The climbing murder rate aside, the Philadelphia sports family suffered two significant loses.
First, Philly high school star Eddie Griffin, formerly of the Houston Rockets, New Jersey Nets, and Minnesota Timberwolves, lost his life when his SUV collided with a train near his home in Houston.
Then, this past weekend, the body of the father of former St. Joseph’s star and current Orlando Magic point guard Jameer Nelson was pulled from the Delaware River, after the elder Nelson fell into the water while working on a tugboat along the docks.
Griffin was the nation’s top high school player in 2000. He played one season at Seton Hall before being drafted seventh overall by the Nets and then traded to the Rockets in the 2001 NBA Draft.
Griffin’s troubles were well documented. Those close to him point to the death of his half-brother Marvin Powell in 2001 as a turning point. Powell was a father figure to Griffin, and seemed to be a stabilizing force in his life. In the NBA, Griffin struggled with alcoholism and had several run-ins with the law—from drunk driving to domestic disputes.
At the time of his death, Griffin was working with John Lucas, himself a recovering addict, and trying to get his career and life back on the right path.
Sadly, that life ended on a road in Houston—as he was trying to cross the tracks.
Suicide has not been ruled out, but I don't suspect it. In any event, Griffin's death leaves his three-year-old daughter Amaree without a father.
Jameer Nelson is the most decorated player in the history of college basketball. Don’t believe me? Look it up.
In the 2003-2004 NCAA season, Nelson's St. Joe’s Hawks went undefeated in the regular season, were ranked No. 1 for most of the year, and advanced to the Elite Eight in the NCAAs.
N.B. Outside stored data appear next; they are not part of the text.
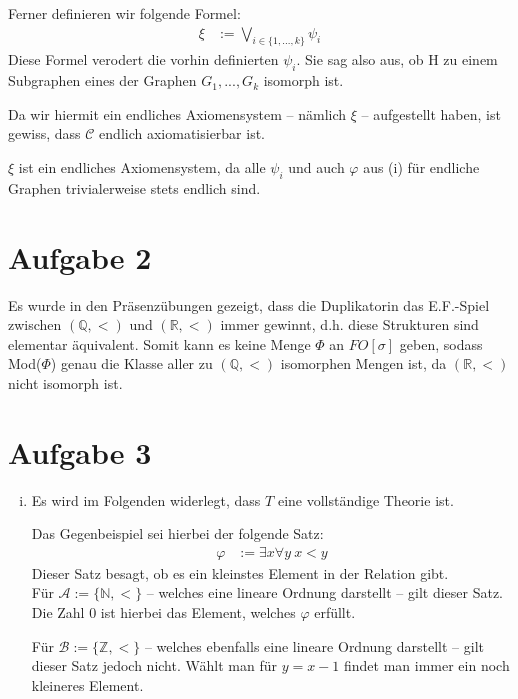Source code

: \documentclass[a4paper,10pt]{article}
\begin{document}
\begin{enumerate}[(i)]
Ferner definieren wir folgende Formel:
\begin{align*}
\xi &:= \bigvee_{i \in \{1,...,k\}} \psi_i
\end{align*}
Diese Formel verodert die vorhin definierten $\psi_i$. Sie sag also aus, ob H zu einem Subgraphen eines der Graphen $G_1,...,G_k$ isomorph ist.

Da wir hiermit ein endliches Axiomensystem -- nämlich $\xi$ -- aufgestellt haben, ist gewiss, dass $\mathcal C$ endlich axiomatisierbar ist.

$\xi$ ist ein endliches Axiomensystem, da alle $\psi_i$ und auch $\varphi$ aus (i) für endliche Graphen trivialerweise stets endlich sind. 

\section*{Aufgabe 2}
Es wurde in den Präsenzübungen gezeigt, dass die Duplikatorin das E.F.-Spiel zwischen $(\mathbb{Q},<)$ und $(\mathbb{R},<)$ immer gewinnt, d.h. diese Strukturen sind elementar äquivalent.
Somit kann es keine Menge $\Phi$ an $FO[\sigma]$ geben, sodass Mod($\Phi$) genau die Klasse aller zu $(\mathbb{Q},<)$ isomorphen Mengen ist, da $(\mathbb{R},<)$ nicht isomorph ist.
\section*{Aufgabe 3}
\begin{enumerate}[(i)]
\item Es wird im Folgenden widerlegt, dass $T$ eine vollständige Theorie ist.

Das Gegenbeispiel sei hierbei der folgende Satz:
\begin{align*}
\varphi &:= \exists x \forall y~ x < y
\end{align*}
Dieser Satz besagt, ob es ein kleinstes Element in der Relation gibt. \\

Für $\mathcal A := \{\mathbb{N},<\}$ -- welches eine lineare Ordnung darstellt -- gilt dieser Satz. Die Zahl $0$ ist hierbei das Element, welches $\varphi$ erfüllt.

Für $\mathcal B := \{\mathbb{Z},<\}$ -- welches ebenfalls eine lineare Ordnung darstellt -- gilt dieser Satz jedoch nicht. Wählt man für $y = x-1$ findet man immer ein noch kleineres Element.\\


\end{enumerate}
\end{enumerate}
\end{document}
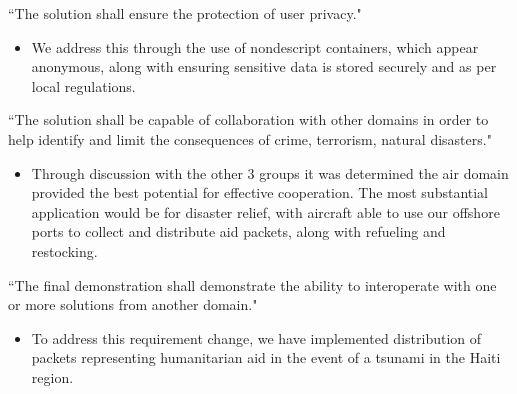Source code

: \begin{description}[style=nextline]
\begin{itemize}
\end{itemize}
\item ``The solution shall ensure the protection of user privacy."
\begin{itemize}
\item We address this through the use of nondescript containers, which appear anonymous, along with ensuring sensitive data is stored securely and as per local regulations.
\end{itemize}
\item ``The solution shall be capable of collaboration with other domains in order to help identify and limit the consequences of crime, terrorism, natural disasters."
\begin{itemize}
\item Through discussion with the other 3 groups it was determined the air domain provided the best potential for effective cooperation. The most substantial application would be for disaster relief, with aircraft able to use our offshore ports to collect and distribute aid packets, along with refueling and restocking.
\end{itemize}
\item ``The final demonstration shall demonstrate the ability to interoperate with one or more solutions from another domain."
\begin{itemize}
\item To address this requirement change, we have implemented distribution of packets representing humanitarian aid in the event of a tsunami in the Haiti region.
\end{itemize}
\end{description}

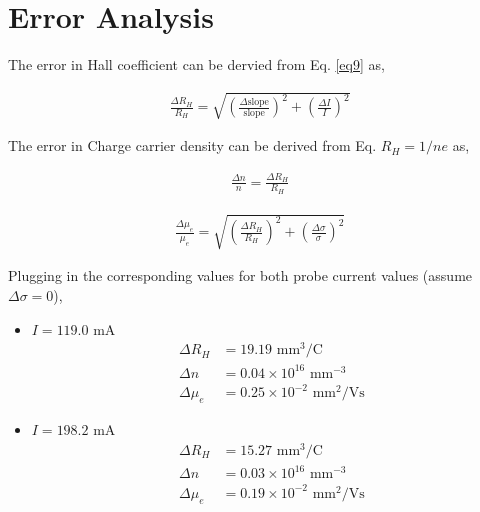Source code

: \section{Error Analysis}

The error in Hall coefficient can be dervied from Eq. \ref{eq9} as, \vspace{-1em}

\begin{align}
    \frac{\Delta R_H}{R_H} = \sqrt{\left(\frac{\Delta\text{slope}}{\text{slope}}\right)^2 + \left(\frac{\Delta I}{I}\right)^2}
\end{align}

The error in Charge carrier density can be derived from Eq. $R_H=1/ne$ as, 

\begin{align}
    \frac{\Delta n}{n} = \frac{\Delta R_H}{R_H}
\end{align}

\begin{align}
    \frac{\Delta \mu_e}{\mu_e} = \sqrt{\left(\frac{\Delta R_H}{R_H}\right)^2 + \left(\frac{\Delta \sigma}{\sigma}\right)^2}
\end{align}

Plugging in the corresponding values for both probe current values (assume $\Delta \sigma=0$), 

\begin{itemize}
    \item $I=119.0$ mA
    \begin{align*}
        \Delta R_H &= 19.19 \text{ mm}^3/\text{C}\\
        \Delta n &= 0.04 \times 10^{16} \text{ mm}^{-3}\\
        \Delta \mu_e &= 0.25 \times 10^{-2} \text{ mm}^2/\text{Vs}
    \end{align*}
    \item $I=198.2$ mA
    \begin{align*}
        \Delta R_H &= 15.27 \text{ mm}^3/\text{C}\\
        \Delta n &= 0.03 \times 10^{16} \text{ mm}^{-3}\\
        \Delta \mu_e &= 0.19 \times 10^{-2} \text{ mm}^2/\text{Vs}
    \end{align*}
\end{itemize}





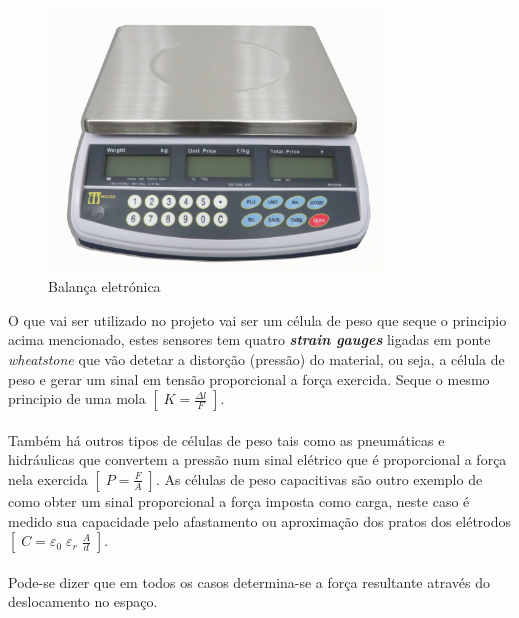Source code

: \begin{figure}[H]
	\centering
	\includegraphics[height=7cm]{./image/PESTA/general/Scale_1.jpg}
	\caption{Balança eletrónica}
	\label{Sale}
\end{figure}
O que vai ser utilizado no projeto vai ser um célula de peso que seque o principio acima mencionado, estes sensores tem quatro \textit{\textbf{strain gauges}} ligadas em ponte \textit{wheatstone} que vão detetar a distorção (pressão) do material, ou seja, a célula de peso e gerar um sinal em tensão proporcional a força exercida. Seque o mesmo principio de uma mola $ [ \; K = \frac{\Delta l}{F} \; ] $.
\\
\\
Também há outros tipos de células de peso tais como as pneumáticas e hidráulicas que convertem a pressão num sinal elétrico que é proporcional a força nela exercida $ [ \; P = \frac{F}{A} \; ] $. As células de peso capacitivas são outro exemplo de como obter um sinal proporcional a força imposta como carga, neste caso é medido sua capacidade pelo afastamento ou aproximação dos pratos dos elétrodos $ [ \; C = \varepsilon_{0} \; \varepsilon_{r} \; \frac{A}{d} \; ] $.
\\
\\
Pode-se dizer que em todos os casos determina-se a força resultante através do deslocamento no espaço.
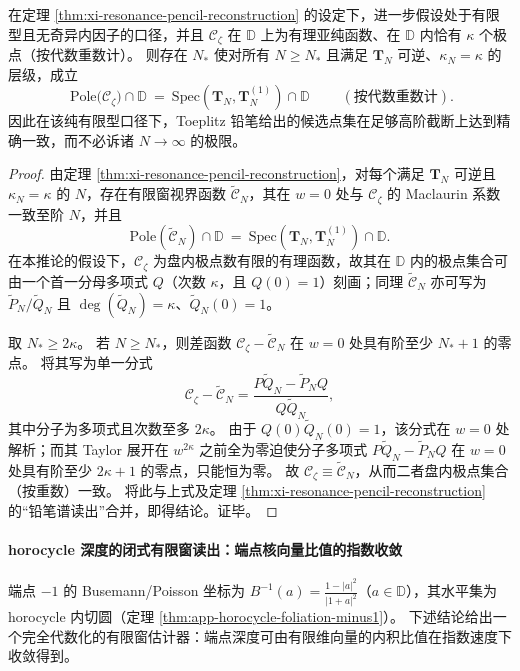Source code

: \begin{corollary}[有限型情形的有限阶精确定位]\label{cor:xi-resonance-pencil-finite-order-exactness}
在定理 \ref{thm:xi-resonance-pencil-reconstruction} 的设定下，进一步假设处于有限型且无奇异内因子的口径，并且 \(\mathscr{C}_{\zeta}\) 在 \(\mathbb{D}\) 上为有理亚纯函数、在 \(\mathbb{D}\) 内恰有 \(\kappa\) 个极点（按代数重数计）。
则存在 \(N_\ast\) 使对所有 \(N\ge N_\ast\) 且满足 \(\mathbf{T}_N\) 可逆、\(\kappa_N=\kappa\) 的层级，成立
\[
\boxed{\;
\mathrm{Pole}\bigl(\mathscr{C}_{\zeta}\bigr)\cap\mathbb{D}
\ =\
\mathrm{Spec}(\mathbf{T}_N,\mathbf{T}_N^{(1)})\cap\mathbb{D}\;}
\qquad(\text{按代数重数计}).
\]
因此在该纯有限型口径下，Toeplitz 铅笔给出的候选点集在足够高阶截断上达到精确一致，而不必诉诸 \(N\to\infty\) 的极限。
\end{corollary}
\begin{proof}
由定理 \ref{thm:xi-resonance-pencil-reconstruction}，对每个满足 \(\mathbf{T}_N\) 可逆且 \(\kappa_N=\kappa\) 的 \(N\)，存在有限窗视界函数 \(\widetilde{\mathscr{C}}_{N}\)，其在 \(w=0\) 处与 \(\mathscr{C}_{\zeta}\) 的 Maclaurin 系数一致至阶 \(N\)，并且
\[
\mathrm{Pole}(\widetilde{\mathscr{C}}_{N})\cap\mathbb{D}
\ =\
\mathrm{Spec}(\mathbf{T}_N,\mathbf{T}_N^{(1)})\cap\mathbb{D}.
\]
在本推论的假设下，\(\mathscr{C}_{\zeta}\) 为盘内极点数有限的有理函数，故其在 \(\mathbb{D}\) 内的极点集合可由一个首一分母多项式 \(Q\)（次数 \(\kappa\)，且 \(Q(0)=1\)）刻画；同理 \(\widetilde{\mathscr{C}}_{N}\) 亦可写为 \(\widetilde P_N/\widetilde Q_N\) 且 \(\deg(\widetilde Q_N)=\kappa\)、\(\widetilde Q_N(0)=1\)。
\par
取 \(N_\ast\ge 2\kappa\)。
若 \(N\ge N_\ast\)，则差函数 \(\mathscr{C}_{\zeta}-\widetilde{\mathscr{C}}_{N}\) 在 \(w=0\) 处具有阶至少 \(N_\ast{+}1\) 的零点。
将其写为单一分式
\[
\mathscr{C}_{\zeta}-\widetilde{\mathscr{C}}_{N}
=\frac{P\widetilde Q_N-\widetilde P_N Q}{Q\widetilde Q_N},
\]
其中分子为多项式且次数至多 \(2\kappa\)。
由于 \(Q(0)\widetilde Q_N(0)=1\)，该分式在 \(w=0\) 处解析；而其 Taylor 展开在 \(w^{2\kappa}\) 之前全为零迫使分子多项式 \(P\widetilde Q_N-\widetilde P_N Q\) 在 \(w=0\) 处具有阶至少 \(2\kappa{+}1\) 的零点，只能恒为零。
故 \(\mathscr{C}_{\zeta}\equiv \widetilde{\mathscr{C}}_{N}\)，从而二者盘内极点集合（按重数）一致。
将此与上式及定理 \ref{thm:xi-resonance-pencil-reconstruction} 的“铅笔谱读出”合并，即得结论。证毕。
\end{proof}

\paragraph{horocycle 深度的闭式有限窗读出：端点核向量比值的指数收敛}
端点 \(-1\) 的 Busemann/Poisson 坐标为
\(
B^{-1}(a)=\frac{1-|a|^2}{|1+a|^2}
\)（\(a\in\mathbb{D}\)），其水平集为 horocycle 内切圆（定理 \ref{thm:app-horocycle-foliation-minus1}）。
下述结论给出一个完全代数化的有限窗估计器：端点深度可由有限维向量的内积比值在指数速度下收敛得到。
Needless to say, he did Philadelphia and his hometown of Chester, PA, proud.
Imagine how his father Pete must have felt.
Pete was seen on the local news in the hours leading up to the NBA draft carrying a suit that Jameer bought for him. Not an 80,000-dollar car, not a million-dollar home...a suit.
He'd probably tell you it was the best gift Jameer could have given him, if you could ask him today.
Instead, Jameer will be saying a last goodbye to his father within the week.
Pete Nelson drowned after falling off the docks while working on a tugboat in Chester last week. What really touched me was the fact that despite winning the proverbial “Lottery," Nelson chose to still work the same nine-to-five job he'd had for years
The same nine-to-five that put food on the table, and got Jameer his first Jordans. More importantly, the same nine-to-five that showed Jameer the value of hard work, and the rewards it can bring.
I’m glad Pete Nelson had the opportunity to share in his son’s rewards, which were in turn his rewards as a parent.
Michael Vick’s estranged father recently came forth to claim that his son was involved in dogfighting long before the NFL—after Michael wouldn’t pay him a lump sum of a million dollars. Michael did pay for an apartment and gave his father a couple hundred dollars a month.
Pete Nelson could’ve stopped working, and Jameer probably urged him to. But as a man and a father, who wants to be dependent on his children?
Sure, you’ll take the house and the gifts, but a lot of old school parents would rather let their children have their own moments in the sun.
If my son ever becomes as great as the greatest athlete who ever lived, I may opt for a simple suit.
If it was good enough for Pete Nelson, it’s good enough for me.